Texto por Marco Fialho
O Diabo na Rua no Meio do Redemunho, dirigido por Bia Lessa, não esconde suas origens cênicas: a peça Grande Sertão: Veredas, idealizado pela própria diretora há alguns anos atrás. Bia Lessa pesquisa a obra de Guimarães Rosa há um bom tempo, já tendo realizado igualmente uma exposição em tributo a esse que é um dos maiores escritores brasileiros. A inserção de legendas, vem salientar a busca por registrar uma gramática única vinda da maneira própria do sertanejo se comunicar.
A estrutura do filme preserva a origem teatral e tudo desenrola em um cenário que muito lembra um palco cênico. Vale pontuar de início o espírito minimalista adotado pela diretora, que chega a subtrair o território ao assumir o fundo escuro e a quase ausência de elementos cênicos. Visualmente a paisagem sertaneja desaparece dando ênfase então apenas à corporalidade e o texto. Os figurinos também são econômicos e revelam uma neutralidade cênica, já que todos os personagens possuem figurinos muito similares. Esse minimalismo imagético advém de uma intencionalidade, a de realçar o aspecto que é o mais caro a Bia Lessa em seu estudo sobre Guimarães Rosa: a originalidade e a força da palavra.
Pode-se dizer que O Diabo na Rua no Meio do Redemunho é uma obra que tem a palavra como alicerce de sua dramaturgia. O texto de Guimarães Rosa talvez seja o maior protagonista do filme, há uma profusão de falas, todas elas elaboradas para soar poeticamente, a maioria retiradas em sua integralidade do texto original à adaptação fílmica. Há uma visível preocupação com as interpretações de atores e atrizes, que mantém um tom teatral sobre o literário em relação ao texto. Em algumas cenas, o personagem Riobaldo (Caio Blat) quebra a quarta parede e se dirige diretamente ao público, numa evidente referência à teatralidade da proposta da direção, como se a plateia estivesse sentada bem pertinho do palco. Vale destacar ainda o quanto o texto ganha um brilho especial quando ouvido pela boca e corpo de Diadorim (Luíza Lemmentz), que interpreta com um vigor e brilho surpreendentes.

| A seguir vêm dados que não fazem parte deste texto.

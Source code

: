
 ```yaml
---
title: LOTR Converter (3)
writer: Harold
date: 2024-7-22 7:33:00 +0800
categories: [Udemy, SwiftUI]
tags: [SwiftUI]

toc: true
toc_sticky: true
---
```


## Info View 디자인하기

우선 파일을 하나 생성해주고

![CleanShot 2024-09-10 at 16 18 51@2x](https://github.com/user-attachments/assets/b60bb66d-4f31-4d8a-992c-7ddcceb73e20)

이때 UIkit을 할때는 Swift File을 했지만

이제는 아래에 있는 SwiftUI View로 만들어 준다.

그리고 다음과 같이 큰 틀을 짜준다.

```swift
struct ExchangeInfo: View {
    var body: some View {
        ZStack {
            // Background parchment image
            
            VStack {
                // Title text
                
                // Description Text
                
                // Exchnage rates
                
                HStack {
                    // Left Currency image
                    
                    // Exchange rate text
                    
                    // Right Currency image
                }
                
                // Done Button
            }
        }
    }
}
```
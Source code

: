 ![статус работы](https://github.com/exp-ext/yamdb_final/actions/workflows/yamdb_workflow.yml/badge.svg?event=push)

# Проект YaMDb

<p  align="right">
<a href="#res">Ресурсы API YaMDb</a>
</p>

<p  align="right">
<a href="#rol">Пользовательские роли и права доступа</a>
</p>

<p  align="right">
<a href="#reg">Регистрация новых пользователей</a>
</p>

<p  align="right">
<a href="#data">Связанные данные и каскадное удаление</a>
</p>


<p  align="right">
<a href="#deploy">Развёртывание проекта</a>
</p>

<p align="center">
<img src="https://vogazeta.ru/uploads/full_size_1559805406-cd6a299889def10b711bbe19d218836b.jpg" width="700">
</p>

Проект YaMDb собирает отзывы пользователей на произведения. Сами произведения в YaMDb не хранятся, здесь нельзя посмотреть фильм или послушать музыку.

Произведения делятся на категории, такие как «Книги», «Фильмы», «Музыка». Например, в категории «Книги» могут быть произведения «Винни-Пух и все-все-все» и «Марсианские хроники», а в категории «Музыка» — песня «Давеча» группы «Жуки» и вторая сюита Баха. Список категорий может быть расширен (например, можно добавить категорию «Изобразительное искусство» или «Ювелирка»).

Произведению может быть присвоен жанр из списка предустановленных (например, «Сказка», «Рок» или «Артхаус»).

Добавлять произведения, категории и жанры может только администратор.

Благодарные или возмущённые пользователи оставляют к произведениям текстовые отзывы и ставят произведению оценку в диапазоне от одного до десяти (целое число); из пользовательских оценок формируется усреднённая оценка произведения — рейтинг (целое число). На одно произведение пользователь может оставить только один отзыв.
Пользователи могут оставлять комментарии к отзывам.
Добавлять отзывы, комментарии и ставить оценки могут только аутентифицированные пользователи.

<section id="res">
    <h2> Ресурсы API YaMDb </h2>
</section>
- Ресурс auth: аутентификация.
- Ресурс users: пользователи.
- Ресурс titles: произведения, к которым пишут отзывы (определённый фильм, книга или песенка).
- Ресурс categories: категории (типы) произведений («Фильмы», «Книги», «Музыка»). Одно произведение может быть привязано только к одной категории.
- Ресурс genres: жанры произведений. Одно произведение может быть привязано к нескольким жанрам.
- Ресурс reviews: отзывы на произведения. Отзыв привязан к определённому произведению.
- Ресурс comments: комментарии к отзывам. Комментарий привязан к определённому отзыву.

Um dos grandes destaques de O Diabo na Rua no Meio do Redemunho é a sua criação sonora. A música de Egberto Gismonti, especialmente composta para o filme é fantástica, isto para dizer o mínimo, e a ambiência sonora do grupo mineiro O Grivo também perfaz um trabalho impecável e fundamental para o clima de tensão que Bia Lessa desenha para a história. Esse é o aspecto mais surpreendente do filme, poder vivenciar o universo de Guimarães Rosa por meio de um som inventivo e que transborda poesia a cada nova cena. Já no campo das imagens, a fotografia de José Roberto Elieser destaca um tom obscuro ao revestir o filme com um toque expressionista, com os claros e escuros bem demarcados. Essa fotografia confere à obra um quê de soturno que não deixa de ser a marca que Bia Lessa quer reafirmar em sua releitura à obra-prima de Guimarães.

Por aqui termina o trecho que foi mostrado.